■ PROVIDED INFORMATION

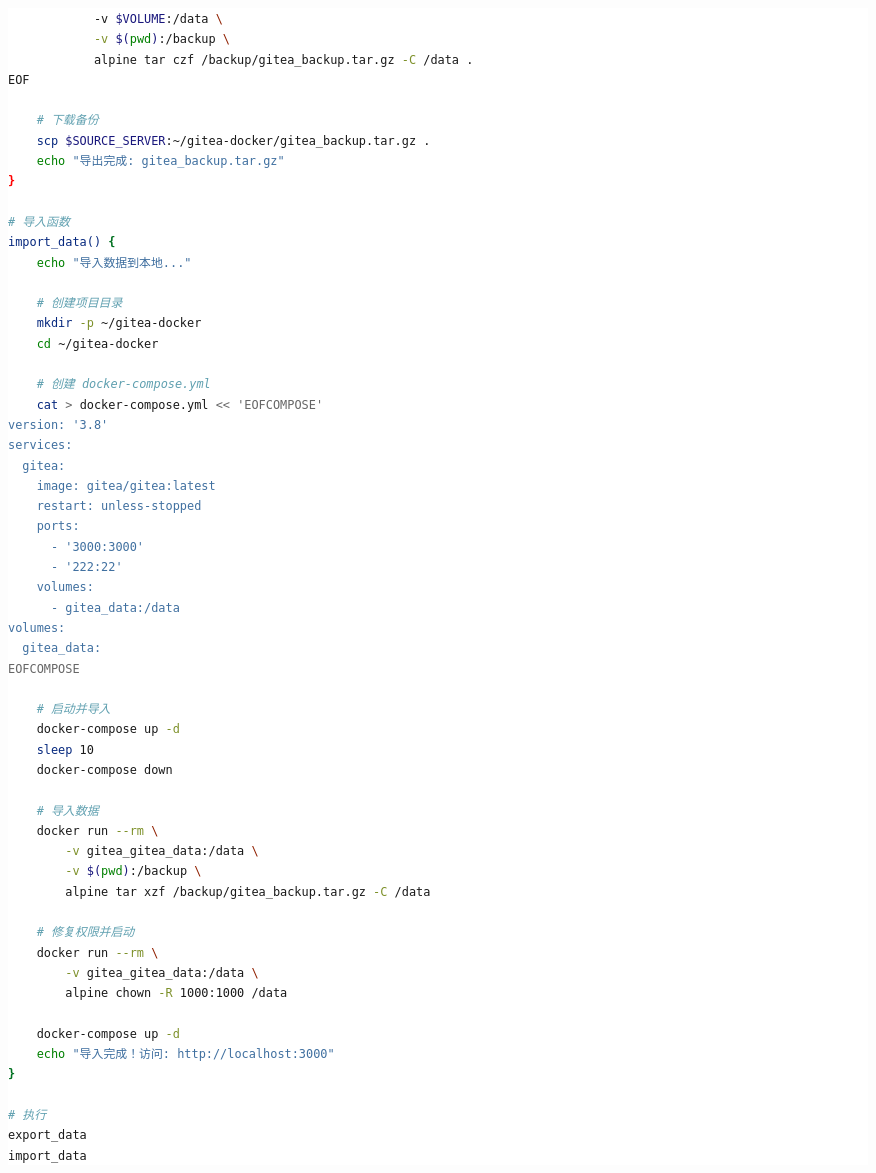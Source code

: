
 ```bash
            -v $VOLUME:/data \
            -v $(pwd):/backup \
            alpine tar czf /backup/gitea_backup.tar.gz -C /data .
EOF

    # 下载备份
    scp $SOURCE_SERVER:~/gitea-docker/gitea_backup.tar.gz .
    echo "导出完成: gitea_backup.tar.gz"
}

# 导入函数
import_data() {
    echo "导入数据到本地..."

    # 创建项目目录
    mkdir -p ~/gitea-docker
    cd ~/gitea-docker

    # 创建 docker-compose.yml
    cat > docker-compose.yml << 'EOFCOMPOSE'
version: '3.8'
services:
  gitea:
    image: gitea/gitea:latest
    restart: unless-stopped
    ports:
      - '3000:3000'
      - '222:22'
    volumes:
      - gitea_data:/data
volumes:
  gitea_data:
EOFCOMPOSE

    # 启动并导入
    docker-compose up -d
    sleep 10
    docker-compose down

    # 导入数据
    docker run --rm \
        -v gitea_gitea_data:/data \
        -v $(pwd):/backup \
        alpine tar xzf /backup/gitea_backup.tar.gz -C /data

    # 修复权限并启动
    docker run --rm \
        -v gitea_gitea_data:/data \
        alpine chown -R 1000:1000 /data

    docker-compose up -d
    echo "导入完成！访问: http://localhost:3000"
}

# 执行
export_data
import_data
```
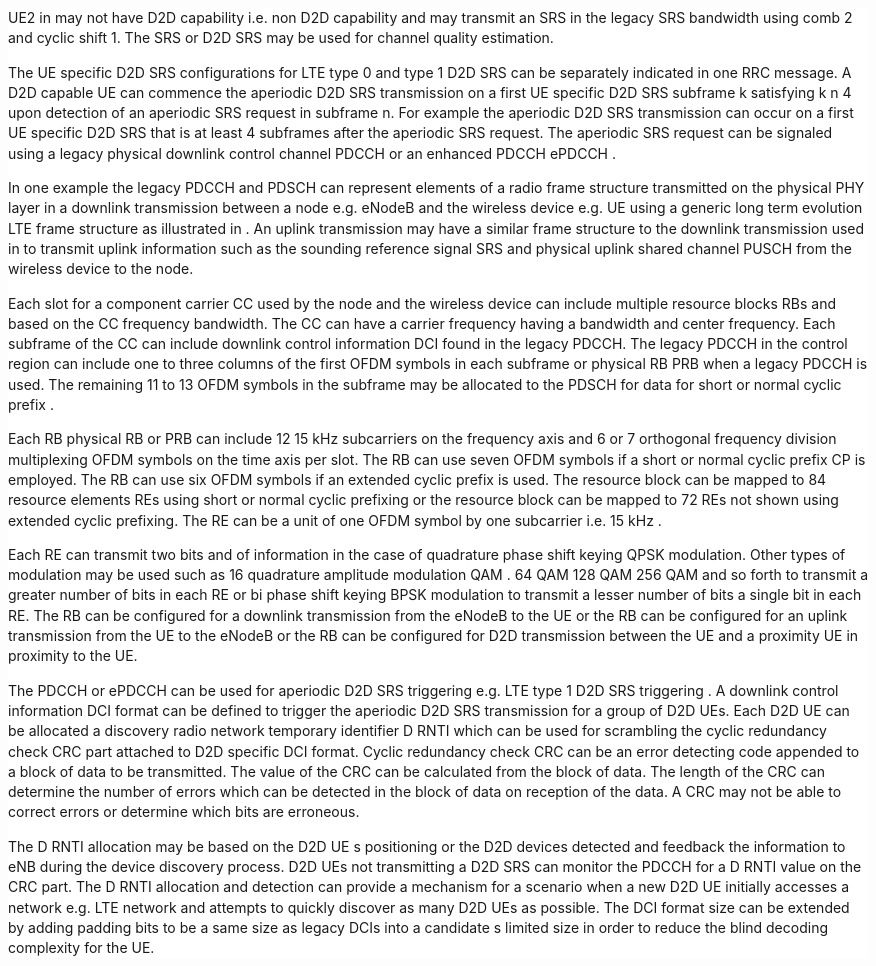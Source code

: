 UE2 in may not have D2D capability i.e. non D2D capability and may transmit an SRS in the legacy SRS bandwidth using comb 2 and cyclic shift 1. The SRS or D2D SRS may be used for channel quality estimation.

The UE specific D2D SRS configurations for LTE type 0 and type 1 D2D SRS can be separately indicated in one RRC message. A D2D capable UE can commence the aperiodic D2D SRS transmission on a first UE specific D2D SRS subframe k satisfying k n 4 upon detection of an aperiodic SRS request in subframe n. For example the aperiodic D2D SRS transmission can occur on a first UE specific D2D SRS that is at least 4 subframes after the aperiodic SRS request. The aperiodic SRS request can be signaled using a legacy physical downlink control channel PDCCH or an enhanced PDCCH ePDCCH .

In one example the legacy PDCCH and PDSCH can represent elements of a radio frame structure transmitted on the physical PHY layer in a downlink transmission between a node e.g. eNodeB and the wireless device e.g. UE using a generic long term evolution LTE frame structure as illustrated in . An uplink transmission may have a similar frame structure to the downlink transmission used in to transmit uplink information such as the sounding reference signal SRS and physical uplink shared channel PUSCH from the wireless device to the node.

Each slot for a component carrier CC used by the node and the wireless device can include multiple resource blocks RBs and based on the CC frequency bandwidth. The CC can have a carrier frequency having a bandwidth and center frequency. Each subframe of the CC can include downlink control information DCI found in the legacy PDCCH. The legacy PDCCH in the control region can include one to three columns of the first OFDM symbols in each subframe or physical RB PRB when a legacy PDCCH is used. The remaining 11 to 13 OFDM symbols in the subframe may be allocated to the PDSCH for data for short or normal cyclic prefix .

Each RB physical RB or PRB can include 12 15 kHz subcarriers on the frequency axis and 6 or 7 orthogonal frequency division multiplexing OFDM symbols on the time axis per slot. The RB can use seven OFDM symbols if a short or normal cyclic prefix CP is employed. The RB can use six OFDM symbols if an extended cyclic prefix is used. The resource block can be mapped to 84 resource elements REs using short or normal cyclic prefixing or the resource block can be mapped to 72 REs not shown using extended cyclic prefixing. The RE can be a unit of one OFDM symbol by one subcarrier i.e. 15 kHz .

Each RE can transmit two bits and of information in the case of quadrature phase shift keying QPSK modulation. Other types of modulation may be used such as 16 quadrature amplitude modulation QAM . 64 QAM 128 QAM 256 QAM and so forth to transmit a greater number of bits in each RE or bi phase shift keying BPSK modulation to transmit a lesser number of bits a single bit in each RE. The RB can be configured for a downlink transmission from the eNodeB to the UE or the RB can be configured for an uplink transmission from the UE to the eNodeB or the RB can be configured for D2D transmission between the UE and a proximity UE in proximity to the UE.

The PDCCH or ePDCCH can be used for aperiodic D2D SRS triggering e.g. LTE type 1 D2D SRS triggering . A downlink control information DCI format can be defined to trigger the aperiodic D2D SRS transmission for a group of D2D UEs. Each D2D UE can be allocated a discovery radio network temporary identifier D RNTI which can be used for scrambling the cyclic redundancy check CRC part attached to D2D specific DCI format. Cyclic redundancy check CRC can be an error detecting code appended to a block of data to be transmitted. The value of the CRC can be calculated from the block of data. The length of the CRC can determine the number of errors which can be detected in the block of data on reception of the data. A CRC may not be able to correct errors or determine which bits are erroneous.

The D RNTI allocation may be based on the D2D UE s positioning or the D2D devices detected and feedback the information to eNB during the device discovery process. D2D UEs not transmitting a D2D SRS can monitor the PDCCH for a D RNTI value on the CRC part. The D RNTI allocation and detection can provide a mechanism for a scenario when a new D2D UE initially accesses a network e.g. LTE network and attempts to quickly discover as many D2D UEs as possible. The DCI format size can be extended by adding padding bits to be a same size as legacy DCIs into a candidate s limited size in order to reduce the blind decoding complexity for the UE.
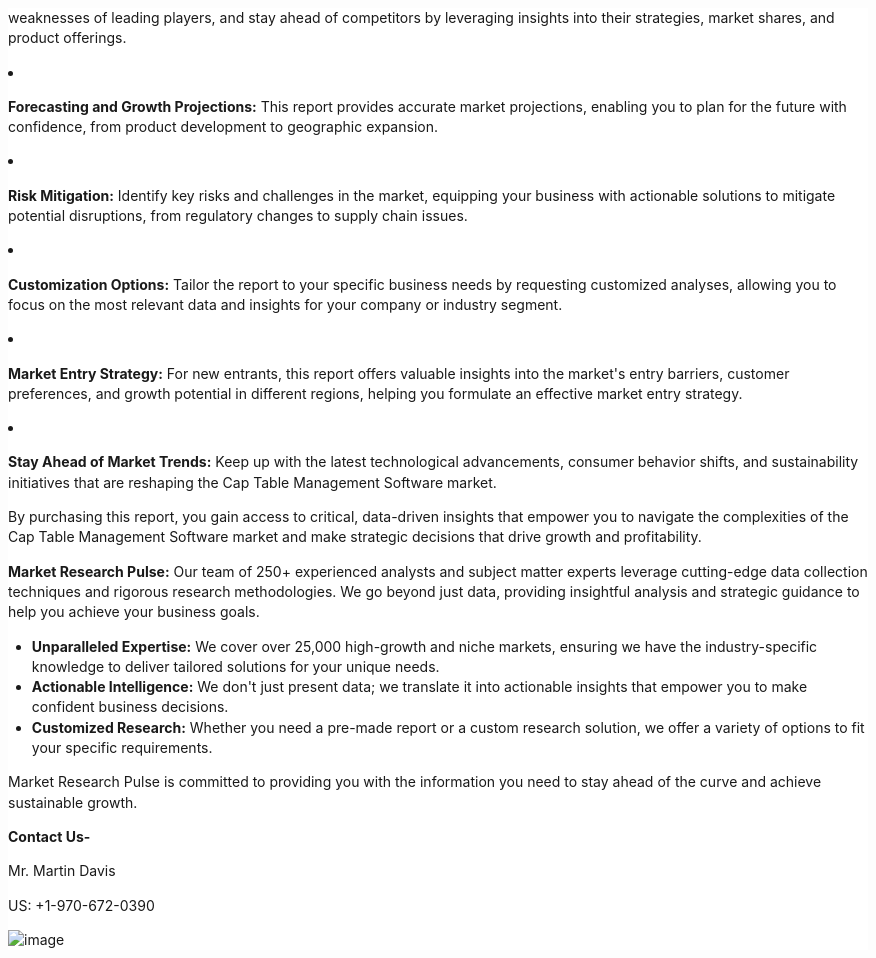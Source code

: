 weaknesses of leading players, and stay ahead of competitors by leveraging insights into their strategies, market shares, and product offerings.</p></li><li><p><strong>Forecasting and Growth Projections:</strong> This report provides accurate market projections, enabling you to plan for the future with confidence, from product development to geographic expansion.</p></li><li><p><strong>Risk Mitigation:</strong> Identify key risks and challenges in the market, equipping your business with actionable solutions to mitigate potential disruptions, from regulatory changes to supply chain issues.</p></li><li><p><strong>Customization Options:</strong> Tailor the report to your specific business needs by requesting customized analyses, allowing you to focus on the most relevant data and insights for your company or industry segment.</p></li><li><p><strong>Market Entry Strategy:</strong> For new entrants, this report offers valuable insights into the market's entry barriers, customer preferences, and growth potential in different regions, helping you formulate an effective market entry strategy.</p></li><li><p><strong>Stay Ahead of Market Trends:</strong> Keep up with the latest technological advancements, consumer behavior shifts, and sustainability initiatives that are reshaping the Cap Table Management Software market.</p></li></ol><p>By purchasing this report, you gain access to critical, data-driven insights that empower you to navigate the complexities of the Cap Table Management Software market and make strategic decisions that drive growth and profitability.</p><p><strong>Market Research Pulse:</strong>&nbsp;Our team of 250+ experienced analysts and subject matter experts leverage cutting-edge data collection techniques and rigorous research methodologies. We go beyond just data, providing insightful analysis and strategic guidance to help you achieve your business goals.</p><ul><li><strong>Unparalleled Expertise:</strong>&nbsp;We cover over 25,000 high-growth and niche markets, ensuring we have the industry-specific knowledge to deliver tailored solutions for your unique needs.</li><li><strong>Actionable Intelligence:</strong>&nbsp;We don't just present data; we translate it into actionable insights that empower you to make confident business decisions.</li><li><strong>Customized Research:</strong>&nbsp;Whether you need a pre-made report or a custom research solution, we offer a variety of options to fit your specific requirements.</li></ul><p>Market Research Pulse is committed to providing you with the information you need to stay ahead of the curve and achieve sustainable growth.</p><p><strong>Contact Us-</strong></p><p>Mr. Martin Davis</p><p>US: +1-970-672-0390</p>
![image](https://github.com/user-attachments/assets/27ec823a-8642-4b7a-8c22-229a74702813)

■ WHAT TO PRODUCE
State how many lines above include the word "alpine", and nothing more.

■ RESULT FOR THIS EXERCISE
3